The art of producing images which look three dimensional require the use of photography studio lighting. Light placed at certain angles with respect to the subject impart a rounded look to the photograph. There are two possible methods of setting up lights in a studio; floor method and ceiling method. In the former method, lights are mounted on stands whereas in the latter method, lights are mounted on a rail ceiling. Here is how you can use lighting inside a photo studio in order to get the best possible results.


  • 1

    The positioning of lights in the studio, camera and the subject is done referring to the 1 to 12 numbers on an analogue clock. The 12 o’clock position will act as the background of the studio. The background is a plain sheet in most cases.

  • 2

    The subject has to be positioned at a distance of approximately 5 to 6 feet from the background, exactly halfway of the background. This will position the subject at the point where the hands of an analogue clock pivot. This point is also the centre of the analogue clock.

  • 3

    Place the camera, approximately at a distance of 5 feet from the subject, at the 6 o'clock position of an analogue clock. If you want to make changes to the depth of field or perspective, you can either move the camera towards or away from the subject.

  • 4

    The brightest light needs to go midway between the 7 o'clock and 8 o'clock positions. The distance between the main light and the subject will be less than the distance between the camera and the subject.
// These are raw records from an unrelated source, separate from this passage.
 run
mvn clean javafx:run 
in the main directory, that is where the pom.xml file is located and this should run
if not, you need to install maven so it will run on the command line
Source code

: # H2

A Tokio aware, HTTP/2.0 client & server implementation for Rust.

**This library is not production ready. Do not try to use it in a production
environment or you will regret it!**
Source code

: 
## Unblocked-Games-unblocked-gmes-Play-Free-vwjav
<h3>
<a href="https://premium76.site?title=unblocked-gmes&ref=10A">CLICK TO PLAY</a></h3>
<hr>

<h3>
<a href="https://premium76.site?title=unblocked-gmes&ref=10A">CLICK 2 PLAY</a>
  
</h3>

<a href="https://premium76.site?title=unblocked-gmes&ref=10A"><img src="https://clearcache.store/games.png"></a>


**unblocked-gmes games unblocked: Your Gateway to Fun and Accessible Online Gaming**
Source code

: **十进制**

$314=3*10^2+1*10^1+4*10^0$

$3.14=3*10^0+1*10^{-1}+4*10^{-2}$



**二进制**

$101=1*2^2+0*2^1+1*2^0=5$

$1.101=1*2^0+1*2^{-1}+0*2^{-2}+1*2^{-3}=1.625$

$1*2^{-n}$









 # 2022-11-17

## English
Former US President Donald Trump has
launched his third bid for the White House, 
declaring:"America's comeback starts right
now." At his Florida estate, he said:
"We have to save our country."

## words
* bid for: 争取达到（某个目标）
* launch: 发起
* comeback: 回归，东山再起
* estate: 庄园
The main light is responsible for illuminating the subject properly.

  • 5

    The second light which is also known as the fill light has to be positioned at the 5 o'clock position. Generally, power of the fill light is half the power of the main light. Fill light is responsible for preventing harsh shadows on the subject. You may want to adjust the fill light’s power to a desired level.

  • 6

    A third light also known as the hair light goes at the 1 o'clock position. Make sure that the hair light is out of the camera’s view but is relatively close to the subject. The hair light can either be focused at the subject or at the background. Considering taking the photograph with the hair light focused at both possible locations.